A fund's market cap is calculated as the mean market
cap of the individual stocks in the fund's portfolio. Funds in the top 5% are considered large-cap, the next 15% are midcap,
and the remaining 80% are small-cap. The second measure is determined by generally agreed-upon Wall Street practices that
chart price-to-earnings and price-to-book ratios and compare them with the ratios of other funds in the same size category.
The Category Ratings solve much of the apples-and-oranges
problem inherent in the Star Ratings. Yet they can be perplexing, too. Take, for example, the $535 million Principal Growth
Fund and the $2.4 billion Goldman Sachs Capital Growth Fund. Both get four stars in Morningstar's regular ratings. However,
in the Category Ratings, where they are classified as large-cap, blend stock funds, the Goldman fund earns an impressive 5
while the Principal fund merits a middling 3.
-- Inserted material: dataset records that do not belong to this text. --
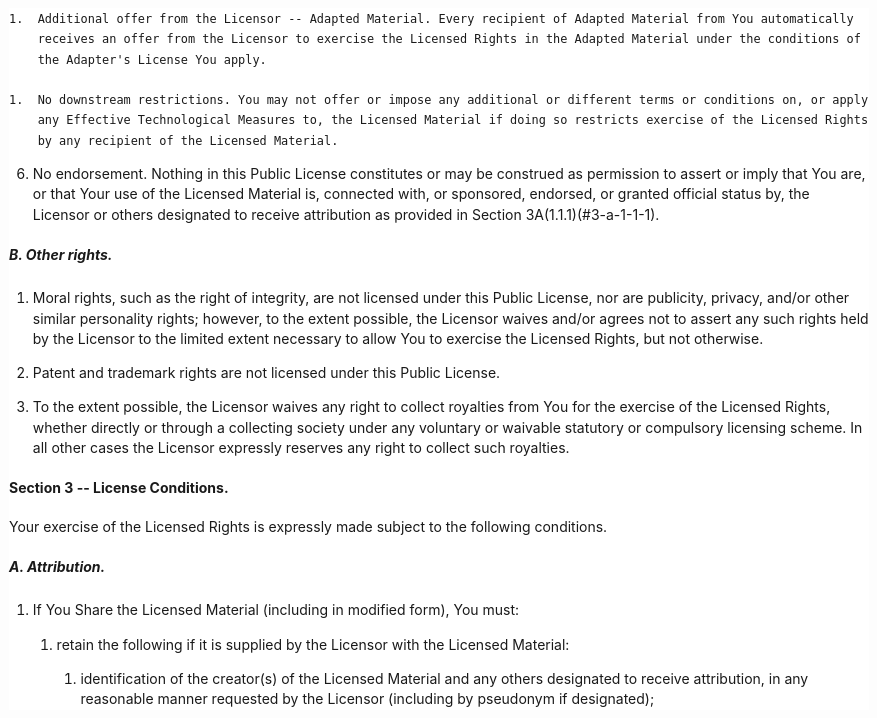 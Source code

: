     1.  Additional offer from the Licensor -- Adapted Material. Every recipient of Adapted Material from You automatically
        receives an offer from the Licensor to exercise the Licensed Rights in the Adapted Material under the conditions of
        the Adapter's License You apply.

    1.  No downstream restrictions. You may not offer or impose any additional or different terms or conditions on, or apply
        any Effective Technological Measures to, the Licensed Material if doing so restricts exercise of the Licensed Rights
        by any recipient of the Licensed Material.

6.  No endorsement. Nothing in this Public License constitutes or may be construed as permission to assert or imply that You
    are, or that Your use of the Licensed Material is, connected with, or sponsored, endorsed, or granted official status by,
    the Licensor or others designated to receive attribution as provided in Section 3A(1.1.1)(#3-a-1-1-1).

##### B. Other rights.

<a name="2-b-1"></a>

1.  Moral rights, such as the right of integrity, are not licensed under this Public License, nor are publicity, privacy,
    and/or other similar personality rights; however, to the extent possible, the Licensor waives and/or agrees not to assert
    any such rights held by the Licensor to the limited extent necessary to allow You to exercise the Licensed Rights, but not
    otherwise.

2.  Patent and trademark rights are not licensed under this Public License.

3.  To the extent possible, the Licensor waives any right to collect royalties from You for the exercise of the Licensed
    Rights, whether directly or through a collecting society under any voluntary or waivable statutory or compulsory licensing
    scheme. In all other cases the Licensor expressly reserves any right to collect such royalties.

<a name="s3"></a>

#### Section 3 -- License Conditions.

Your exercise of the Licensed Rights is expressly made subject to the following conditions.

##### A. Attribution.

1.  If You Share the Licensed Material (including in modified form), You must:

    1.  retain the following if it is supplied by the Licensor with the Licensed Material:

        <a name="3-a-1-1-1"></a>

        1.  identification of the creator(s) of the Licensed Material and any others designated to receive attribution, in any
            reasonable manner requested by the Licensor (including by pseudonym if designated);
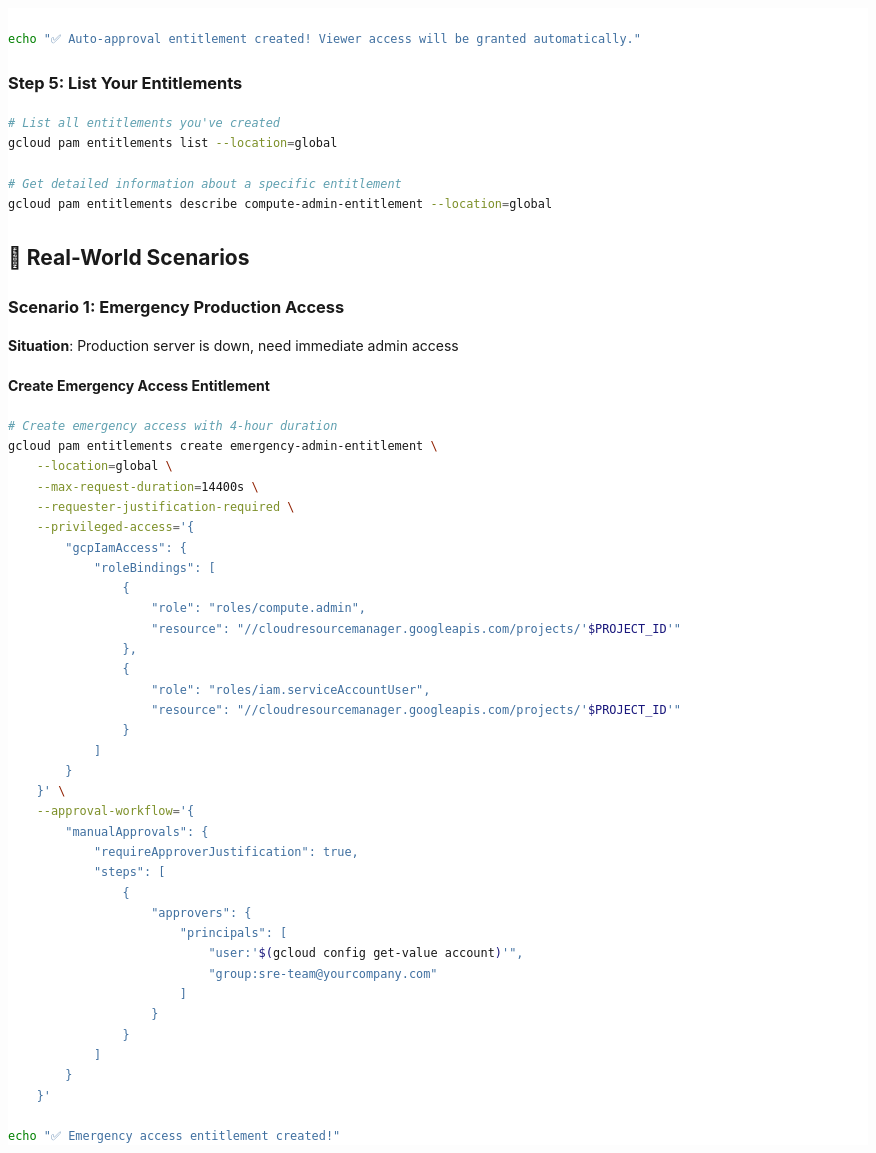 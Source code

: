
```bash

echo "✅ Auto-approval entitlement created! Viewer access will be granted automatically."
```

### Step 5: List Your Entitlements

```bash
# List all entitlements you've created
gcloud pam entitlements list --location=global

# Get detailed information about a specific entitlement
gcloud pam entitlements describe compute-admin-entitlement --location=global
```

## 🏢 Real-World Scenarios

### Scenario 1: Emergency Production Access

**Situation**: Production server is down, need immediate admin access

#### Create Emergency Access Entitlement

```bash
# Create emergency access with 4-hour duration
gcloud pam entitlements create emergency-admin-entitlement \
    --location=global \
    --max-request-duration=14400s \
    --requester-justification-required \
    --privileged-access='{
        "gcpIamAccess": {
            "roleBindings": [
                {
                    "role": "roles/compute.admin",
                    "resource": "//cloudresourcemanager.googleapis.com/projects/'$PROJECT_ID'"
                },
                {
                    "role": "roles/iam.serviceAccountUser",
                    "resource": "//cloudresourcemanager.googleapis.com/projects/'$PROJECT_ID'"
                }
            ]
        }
    }' \
    --approval-workflow='{
        "manualApprovals": {
            "requireApproverJustification": true,
            "steps": [
                {
                    "approvers": {
                        "principals": [
                            "user:'$(gcloud config get-value account)'",
                            "group:sre-team@yourcompany.com"
                        ]
                    }
                }
            ]
        }
    }'

echo "✅ Emergency access entitlement created!"
```
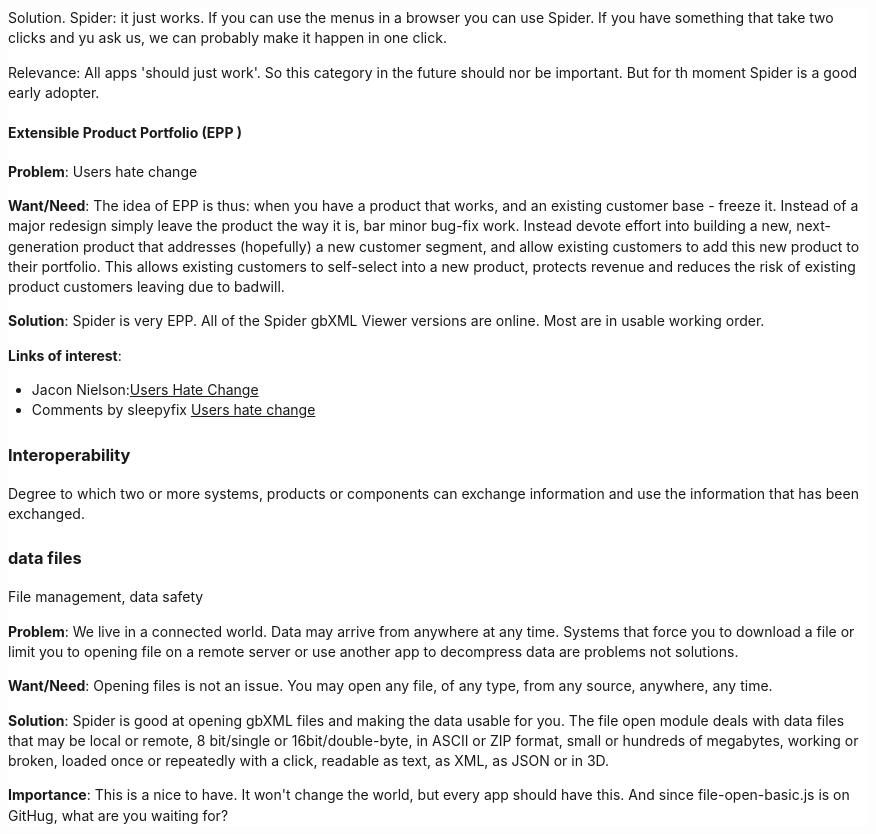 Solution. Spider: it just works. If you can use the menus in a browser you can use Spider. If you have something that take two clicks and yu ask us, we can probably make it happen in one click.

Relevance: All apps 'should just work'. So this category in the future should nor be important. But for th moment Spider is a good early adopter.



#### Extensible Product Portfolio (EPP )

**Problem**: Users hate change

**Want/Need**: The idea of EPP is thus: when you have a product that works, and an existing customer base - freeze it. Instead of a major redesign simply leave the product the way it is, bar minor bug-fix work. Instead devote effort into building a new, next-generation product that addresses (hopefully) a new customer segment, and allow existing customers to add this new product to their portfolio. This allows existing customers to self-select into a new product, protects revenue and reduces the risk of existing product customers leaving due to badwill.


**Solution**: Spider is very EPP. All of the Spider gbXML Viewer versions are online. Most are in usable working order.


**Links of interest**:

* Jacon Nielson:[Users Hate Change]( https://www.nngroup.com/videos/users-hate-change/ )
* Comments by sleepyfix [Users hate change]( https://gist.github.com/sleepyfox/a4d311ffcdc4fd908ec97d1c245e57dc )



### Interoperability

Degree to which two or more systems, products or components can exchange information and use the information that has been exchanged.


### data files

File management, data safety

**Problem**: We live in a connected world. Data may arrive from anywhere at any time. Systems that force you to download a file or limit you to opening file on a remote server or use another app to decompress data are problems not solutions.

**Want/Need**: Opening files is not an issue. You may open any file, of any type, from any source, anywhere, any time.

**Solution**: Spider is good at opening gbXML files and making the data usable for you. The file open module deals with data files that may be local or remote, 8 bit/single or 16bit/double-byte, in ASCII or ZIP format, small or hundreds of megabytes, working or broken, loaded once or repeatedly with a click, readable as text, as XML, as JSON or in 3D.

**Importance**: This is a nice to have. It won't change the world, but every app should have this. And since file-open-basic.js is on GitHug, what are you waiting for?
Why? One obvious conclusion is that the competition
is pretty tough in the large-cap blend category, magnifying the impact of relatively small performance differences. But there
are probably other factors at work, too. For example, Goldman Capital Growth has a higher load, and the Category Rating doesn't
subtract loads the way the Star Rating does. Also, the Category Rating covers only the most recent three years, and the shorter
time frame would favor Goldman, which scored 5 stars in the three-year Star Rating but only 4 in its five-year counterpart;
Principal Growth, on the other hand, received a lowly 3 stars in both the three-year and five-year ratings, though it scored
4 stars in the 10-year version. Which figures do you trust?
Value Line
A publisher of stock ratings and analyses since 1931,
Value Line also puts out the The Value Line Mutual Fund Survey, which measures performance in three categories: equity
and partial equity, taxable bonds, and municipal bonds. Funds are rated on a 1-to-5 scale based on three-year risk-adjusted
performance. Value Line factors in risk, dividing annualized three-year returns by the standard deviation. Arguably more useful
is Value Line's one- and five-year "growth persistence" rating, which measures not how much a mutual fund outstripped its
group but how often, rewarding consistency rather than magnitude.
Unlike Lipper and Morningstar ratings, the Value Line
scores aren't published in newspapers; you have to subscribe to the Survey, which is published every two weeks on paper for
$295 a year (available in most public libraries), and every month on CD-ROM for $395 a year. The CD-ROM version is much more
comprehensive, providing performance figures on the entire database of 10,000-plus funds. The printed reports cover some 150
funds. Funds are reevaluated three times a year.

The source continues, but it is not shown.